Look at high yield savings or money market accounts
These accounts work just like a savings account but you’re going to get a lot more out of them. Let’s say your local bank is only giving you 0.5% on your money per year, a money market could give you 4% and up, depending on the market. These rates are going to change all the time but as I said, it’s like a savings account, so there’s no risk at all. Let’s use the example below to show you how much you could potentially earn.
You save up $5,000 and put it in a 4% APY money market account. You’ll get 4% over the year. You’ll get $200 in interest per year or $16.66 per month. This is just for having your money sit there!

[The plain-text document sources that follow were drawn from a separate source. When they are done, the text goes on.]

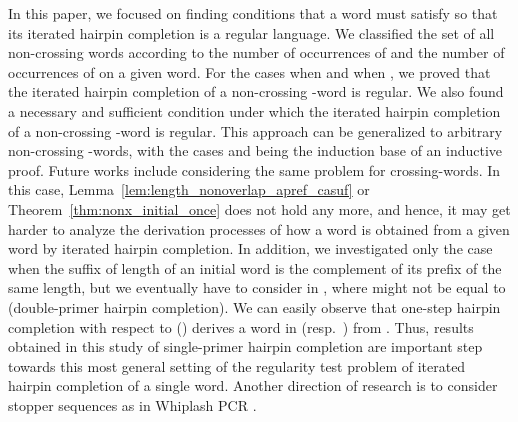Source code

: \documentclass{article}
\theoremstyle{plain}
\theoremstyle{remark}
\begin{document}
In this paper, we focused on finding conditions that a word  must satisfy so that its iterated hairpin completion  is a regular language. 
We classified the set of all non-crossing words according to the number  of occurrences of  and the number  of occurrences of  on a given word. 
For the cases when  and when , we proved that the iterated hairpin completion of a non-crossing -word is regular. 
We also found a necessary and sufficient condition under which the iterated hairpin completion of a non-crossing -word is regular. 
This approach can be generalized to arbitrary non-crossing -words, with the cases  and  being the induction base of an inductive proof. 
Future works include considering the same problem for crossing-words. 
In this case, Lemma~\ref{lem:length_nonoverlap_apref_casuf} or Theorem~\ref{thm:nonx_initial_once} does not hold any more, and hence, it may get harder to analyze the derivation processes of how a word is obtained from a given word  by iterated hairpin completion. 
In addition, we investigated only the case when the suffix of length  of an initial word  is the complement of its prefix of the same length, but we eventually have to consider  in , where  might not be equal to  (double-primer hairpin completion). 
We can easily observe that one-step hairpin completion with respect to  () derives a word in  (resp.~) from . 
Thus, results obtained in this study of single-primer hairpin completion are important step towards this most general setting of the regularity test problem of iterated hairpin completion of a single word. 
Another direction of research is to consider stopper sequences as in Whiplash PCR \cite{HAKSY00, SKKGYISH99}. 



	
\end{document}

Certificate of Deposits aka CD rates
A CD rate is a little different than a savings account. This is where you’ll place your money into a deposit for a certain period of time. Depending on the period will depend on how long it will be locked up for. Let’s say you get a 2 year rate. This means you won’t be able to touch your money for 2 years. If you do, you will encounter a early termination fee. CD rates are generally higher than savings rates since the bank knows they will have your money for a certain period of time. For CD rates, look at either Bankrate.com or Gotalkmoney.com for the latest 10 ten rates on the market.
Try stocks or mutual funds
Before you jump into stocks or mutual funds, I would recommend you study the market and how it works before you start investing. If you want to invest into something safe, you may want to look at Blue Chip stocks such as Coca Cola, etc. These are companies that have a big impact in the economy and should give you a decent return. Remember, the stock market can be risky and you can lose money, so invest at your own risk.
When it comes to saving money, these are 3 things you can look into. The first two aren’t risky at all while the stock market and mutual funds are. As long as you do your research and you invest wisely, you’ll be able to save up like there’s no tomorrow!